La cocina pública, al menos aquella a la que no nos vemos obligados, es, en esencia, para la mayoría de nosotros, un espacio y una actividad de ocio.
Es muchas otras cosas, por supuesto, pero el ocio es algo que la define para aquellos de nosotros que mayoritariamente acudimos a ella en ocasiones especiales, para celebrar o, sencillamente, para relajarnos, disfrutar de la conversación y de la compañía y para dedicar nuestra atención a la cocina.
Esto es algo que parece obvio, pero que, sin embargo, perdemos de vista con frecuencia. Está bien que a veces nos pongamos serios, nos coloquemos las gafas de pensar, y escribamos cosas sesudas sobre la intención última del cocinero, sobre las implicaciones sociales de los rituales asociados a la alimentación en comunidad o sobre las vertientes para-artísticas del hecho culinario. Pero que eso no haga sombra a uno de los motivos esenciales que han dado lugar al restaurante y, en buena medida a la cocina: hacernos disfrutar, hacernos más llevadero el hecho de comer, por mucho que los recursos fuesen limitados, y servir de nexo de unión, de pegamento, en rituales y celebraciones que, a través de este elemento, se completan.
Pocas cosas me han hecho disfrutar más que la primera vez que atravesé la puerta de un restaurante mítico al que deseaba ir. Es una sensación que puede compararse con pocas. Soy guitarrista aficionado y a lo que más me recuerda ese nudo en el estómago es a aquellas primeras veces que tocamos en directo, con poco más de 15 años, aunque fuera para 50 personas en un pueblo a 20 minutos de casa.

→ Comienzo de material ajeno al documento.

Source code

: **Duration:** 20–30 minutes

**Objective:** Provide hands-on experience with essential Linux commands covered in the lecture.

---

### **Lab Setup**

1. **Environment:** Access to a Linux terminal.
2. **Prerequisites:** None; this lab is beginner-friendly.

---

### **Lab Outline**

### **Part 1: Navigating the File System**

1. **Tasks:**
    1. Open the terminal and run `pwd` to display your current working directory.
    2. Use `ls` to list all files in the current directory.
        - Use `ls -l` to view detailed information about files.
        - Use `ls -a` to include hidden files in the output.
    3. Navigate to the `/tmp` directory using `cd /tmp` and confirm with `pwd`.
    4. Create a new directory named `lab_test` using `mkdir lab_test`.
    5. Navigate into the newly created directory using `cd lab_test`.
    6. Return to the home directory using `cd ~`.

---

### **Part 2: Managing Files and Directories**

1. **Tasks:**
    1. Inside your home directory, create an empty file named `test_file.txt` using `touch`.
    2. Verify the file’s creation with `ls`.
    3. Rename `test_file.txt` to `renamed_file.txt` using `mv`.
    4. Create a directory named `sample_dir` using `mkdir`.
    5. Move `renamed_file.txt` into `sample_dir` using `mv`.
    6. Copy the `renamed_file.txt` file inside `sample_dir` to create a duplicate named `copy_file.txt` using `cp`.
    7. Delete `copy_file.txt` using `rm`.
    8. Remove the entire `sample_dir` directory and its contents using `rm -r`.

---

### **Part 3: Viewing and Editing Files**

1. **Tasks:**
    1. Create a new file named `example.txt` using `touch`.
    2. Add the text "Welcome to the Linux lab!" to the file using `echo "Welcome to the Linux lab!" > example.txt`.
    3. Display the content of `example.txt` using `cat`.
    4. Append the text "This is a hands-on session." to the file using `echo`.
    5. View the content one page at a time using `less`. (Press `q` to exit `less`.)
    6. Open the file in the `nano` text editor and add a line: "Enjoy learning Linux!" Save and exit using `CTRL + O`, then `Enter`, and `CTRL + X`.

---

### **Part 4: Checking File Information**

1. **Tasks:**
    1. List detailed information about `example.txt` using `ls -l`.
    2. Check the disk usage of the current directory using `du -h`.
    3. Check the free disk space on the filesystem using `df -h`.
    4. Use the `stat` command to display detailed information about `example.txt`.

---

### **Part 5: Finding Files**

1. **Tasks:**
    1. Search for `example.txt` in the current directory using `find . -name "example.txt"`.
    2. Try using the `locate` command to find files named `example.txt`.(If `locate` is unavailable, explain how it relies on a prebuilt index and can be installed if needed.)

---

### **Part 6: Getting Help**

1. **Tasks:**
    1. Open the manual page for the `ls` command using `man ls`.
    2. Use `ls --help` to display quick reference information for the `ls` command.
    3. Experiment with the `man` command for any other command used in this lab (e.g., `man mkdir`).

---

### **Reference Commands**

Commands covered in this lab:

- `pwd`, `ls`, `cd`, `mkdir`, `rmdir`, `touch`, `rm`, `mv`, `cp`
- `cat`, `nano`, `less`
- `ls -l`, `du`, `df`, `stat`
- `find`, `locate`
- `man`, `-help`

La misma sensación que siento cuando sé que hay un restaurante en Terra de Montes, en el interior pontevedrés, que sigue haciendo los mismos dulces tradicionales que hacía cuando abrió en 1916; la misma que al encontrar una receta tradicional que no conocía en un restaurante de una aldea de la Ribeira Sacra.
Con frecuencia nos recreamos en la polémica, en el barro, en los egos de todo esto y olvidamos que ese hormigueo en la punta de los dedos, esa emoción cuando llega un plato y esa satisfacción que te da comer en un restaurante y terminar con la convicción de que ahí, en la cocina, hay alguien con muchas cosas que contar son lo realmente importante.
La cocina no es, no puede ser aunque a veces nos empeñemos, crispación y prepotencia. No es un concurso a ver quién ha ido a más sitios-a-los-que-se-supone-que-hay-que-ir. La cocina es otra cosa. Es disfrutar, da igual si has pagado 10, 100 o 500€. Es ponerse en manos de alguien para que te haga feliz. Es descubrirle a alguien a quien quieres un plato nuevo, un producto, un restaurante al que te llevaba tu abuelo y que sabes que le gustará.
La cocina es una de las formas más excepcionales que los seres humanos hemos encontrado para transmitir conocimientos, porque consigue hacerlo a través del placer, porque ha sabido convertir una necesidad fisiológica en un transmisor cultural y, al mismo tiempo, en una de esas prácticas sociales de las que disfrutamos particularmente.
La cocina es la colección de sonrisas, de sorpresas y de alegrías que cada uno de nosotros se ha llevado en restaurantes, en casas de comidas y en bares; es cada uno de los momentos que hemos compartido en esos lugares, todo lo que hemos aprendido de una cocinera que nos habla de un producto, cada receta que no conocíamos y alguien nos ha descubierto.
Con frecuencia decidimos ponernos intensitos y dejar todo esto a un lado para pontificar, para reprocharle a alguien no sé muy bien lo qué, para discutir enervados sobre cosas que, a poco que nos paremos a pensarlo, no tienen ninguna importancia en relación con lo gastronómico. Nos empeñamos en ser el fan incondicional de este o de aquel, en hacer rankings, competiciones entre ciudades, comarcas, provincias…
Y olvidamos que la cosa no va de eso. Va de escuchar, de probar, de aprender y de preguntar; de sonreír ante un plato que no te esperabas, de ver la cara de alguien a quien sorprendes con un restaurante que le está encantado. Va de aprender, pero de una forma única. Va de transmitir, pero a través de una actividad compartida y placentera. Va de tejer lazos entre quienes se sientan a la mesa, pero también entre ellos y quien les prepara la comida, selecciona el menú, los ingredientes y se ha pasado toda una vida formándose para ese momento.
El ruido y la furia están ahí, no voy a negarlo. Como la naftalina. Son una constante que sólo nos quita momentos de disfrute. Los vemos más porque vociferan más fuerte, pero la gastronomía no es eso. No para mí, al menos, porque yo estoy aquí porque he venido a divertirme y porque sin disfrute, sin sonrisa y sin cariño la cocina no existe.